REQUIREMENT:
What is needed is a word-for-word copy of the listing below, without pictures.

════════════════

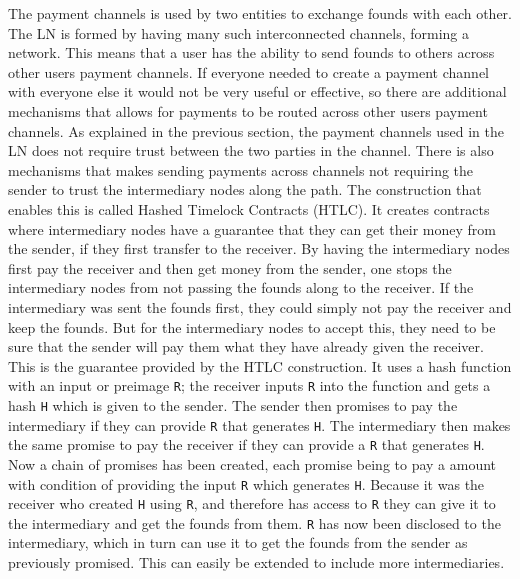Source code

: The payment channels is used by two entities to exchange founds with each other. The LN is formed by having many such interconnected channels, forming a network. This means that a user has the ability to send founds to others across other users payment channels. If everyone needed to create a payment channel with everyone else it would not be very useful or effective, so there are additional mechanisms that allows for payments to be routed across other users payment channels.
As explained in the previous section, the payment channels used in the LN does not require trust between the two parties in the channel. There is also mechanisms that makes sending  payments across channels not requiring the sender to trust the intermediary nodes along the path. The construction that enables this is called Hashed Timelock Contracts (HTLC).
It creates contracts where intermediary nodes have a guarantee that they can get their money from the sender, if they first transfer to the receiver. By having the intermediary nodes first pay the receiver and then get money from the sender, one stops the intermediary nodes from not passing the founds along to the receiver. If the intermediary was sent the founds first, they could simply not pay the receiver and keep the founds. But for the intermediary nodes to accept this, they need to be sure that the sender will pay them what they have already given the receiver. This is the guarantee provided by the HTLC construction.
It uses a hash function with an input or preimage {\tt R}; the receiver inputs {\tt R} into the function and gets a hash {\tt H} which is given to the sender. The sender then promises to pay the intermediary if they can provide {\tt R} that generates {\tt H}. The intermediary then makes the same promise to pay the receiver if they can provide a {\tt R} that generates {\tt H}. Now a chain of promises has been created, each promise being to pay a amount with condition of providing the input {\tt R} which generates {\tt H}. Because it was the receiver who created {\tt H} using {\tt R}, and therefore has access to {\tt R} they can give it to the intermediary and get the founds from them. {\tt R} has now been disclosed to the intermediary, which in turn can use it to get the founds from the sender as previously promised. This can easily be extended to include more intermediaries.
\\

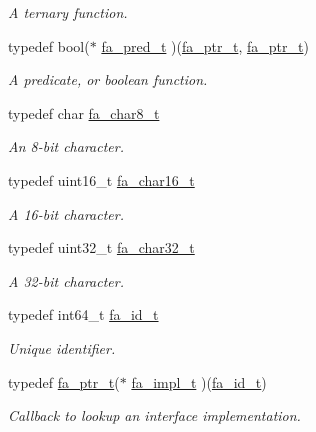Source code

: \begin{DoxyCompactItemize}
\begin{DoxyCompactList}\small\item\em A ternary function. \end{DoxyCompactList}\item 
typedef bool($\ast$ \hyperlink{group___fa_gae6b6ae9fb073db0ba0bd323d511c6a98}{fa\-\_\-pred\-\_\-t} )(\hyperlink{group___fa_ga915ddeae99ad7568b273d2b876425197}{fa\-\_\-ptr\-\_\-t}, \hyperlink{group___fa_ga915ddeae99ad7568b273d2b876425197}{fa\-\_\-ptr\-\_\-t})
\begin{DoxyCompactList}\small\item\em A predicate, or boolean function. \end{DoxyCompactList}\item 
typedef char \hyperlink{group___fa_ga98bfdb5d0438f95f3438cddeab1818e8}{fa\-\_\-char8\-\_\-t}
\begin{DoxyCompactList}\small\item\em An 8-\/bit character. \end{DoxyCompactList}\item 
typedef uint16\-\_\-t \hyperlink{group___fa_ga33e83372a0abc1895fdad5fb4d15eae3}{fa\-\_\-char16\-\_\-t}
\begin{DoxyCompactList}\small\item\em A 16-\/bit character. \end{DoxyCompactList}\item 
typedef uint32\-\_\-t \hyperlink{group___fa_gaca70e02afbba75b08b2b6531b821f67b}{fa\-\_\-char32\-\_\-t}
\begin{DoxyCompactList}\small\item\em A 32-\/bit character. \end{DoxyCompactList}\item 
typedef int64\-\_\-t \hyperlink{group___fa_gaeb5011c69dfea4d2c41c05a2c95899d0}{fa\-\_\-id\-\_\-t}
\begin{DoxyCompactList}\small\item\em Unique identifier. \end{DoxyCompactList}\item 
typedef \hyperlink{group___fa_ga915ddeae99ad7568b273d2b876425197}{fa\-\_\-ptr\-\_\-t}($\ast$ \hyperlink{group___fa_gac13cc6d4ef02b8763045164333cfd763}{fa\-\_\-impl\-\_\-t} )(\hyperlink{group___fa_gaeb5011c69dfea4d2c41c05a2c95899d0}{fa\-\_\-id\-\_\-t})
\begin{DoxyCompactList}\small\item\em Callback to lookup an interface implementation. \end{DoxyCompactList}\end{DoxyCompactItemize}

════════════════

RESPONSE AREA:
Source code

: The payment channels is used by two entities to exchange founds with each other. The LN is formed by having many such interconnected channels, forming a network. This means that a user has the ability to send founds to others across other users payment channels. If everyone needed to create a payment channel with everyone else it would not be very useful or effective, so there are additional mechanisms that allows for payments to be routed across other users payment channels.
As explained in the previous section, the payment channels used in the LN does not require trust between the two parties in the channel. There is also mechanisms that makes sending  payments across channels not requiring the sender to trust the intermediary nodes along the path. The construction that enables this is called Hashed Timelock Contracts (HTLC).
It creates contracts where intermediary nodes have a guarantee that they can get their money from the sender, if they first transfer to the receiver. By having the intermediary nodes first pay the receiver and then get money from the sender, one stops the intermediary nodes from not passing the founds along to the receiver. If the intermediary was sent the founds first, they could simply not pay the receiver and keep the founds. But for the intermediary nodes to accept this, they need to be sure that the sender will pay them what they have already given the receiver. This is the guarantee provided by the HTLC construction.
It uses a hash function with an input or preimage {\tt R}; the receiver inputs {\tt R} into the function and gets a hash {\tt H} which is given to the sender. The sender then promises to pay the intermediary if they can provide {\tt R} that generates {\tt H}. The intermediary then makes the same promise to pay the receiver if they can provide a {\tt R} that generates {\tt H}. Now a chain of promises has been created, each promise being to pay a amount with condition of providing the input {\tt R} which generates {\tt H}. Because it was the receiver who created {\tt H} using {\tt R}, and therefore has access to {\tt R} they can give it to the intermediary and get the founds from them. {\tt R} has now been disclosed to the intermediary, which in turn can use it to get the founds from the sender as previously promised. This can easily be extended to include more intermediaries.
\\

Source code

: \begin{DoxyCompactItemize}
\begin{DoxyCompactList}\small\item\em A ternary function. \end{DoxyCompactList}\item 
typedef bool($\ast$ \hyperlink{group___fa_gae6b6ae9fb073db0ba0bd323d511c6a98}{fa\-\_\-pred\-\_\-t} )(\hyperlink{group___fa_ga915ddeae99ad7568b273d2b876425197}{fa\-\_\-ptr\-\_\-t}, \hyperlink{group___fa_ga915ddeae99ad7568b273d2b876425197}{fa\-\_\-ptr\-\_\-t})
\begin{DoxyCompactList}\small\item\em A predicate, or boolean function. \end{DoxyCompactList}\item 
typedef char \hyperlink{group___fa_ga98bfdb5d0438f95f3438cddeab1818e8}{fa\-\_\-char8\-\_\-t}
\begin{DoxyCompactList}\small\item\em An 8-\/bit character. \end{DoxyCompactList}\item 
typedef uint16\-\_\-t \hyperlink{group___fa_ga33e83372a0abc1895fdad5fb4d15eae3}{fa\-\_\-char16\-\_\-t}
\begin{DoxyCompactList}\small\item\em A 16-\/bit character. \end{DoxyCompactList}\item 
typedef uint32\-\_\-t \hyperlink{group___fa_gaca70e02afbba75b08b2b6531b821f67b}{fa\-\_\-char32\-\_\-t}
\begin{DoxyCompactList}\small\item\em A 32-\/bit character. \end{DoxyCompactList}\item 
typedef int64\-\_\-t \hyperlink{group___fa_gaeb5011c69dfea4d2c41c05a2c95899d0}{fa\-\_\-id\-\_\-t}
\begin{DoxyCompactList}\small\item\em Unique identifier. \end{DoxyCompactList}\item 
typedef \hyperlink{group___fa_ga915ddeae99ad7568b273d2b876425197}{fa\-\_\-ptr\-\_\-t}($\ast$ \hyperlink{group___fa_gac13cc6d4ef02b8763045164333cfd763}{fa\-\_\-impl\-\_\-t} )(\hyperlink{group___fa_gaeb5011c69dfea4d2c41c05a2c95899d0}{fa\-\_\-id\-\_\-t})
\begin{DoxyCompactList}\small\item\em Callback to lookup an interface implementation. \end{DoxyCompactList}\end{DoxyCompactItemize}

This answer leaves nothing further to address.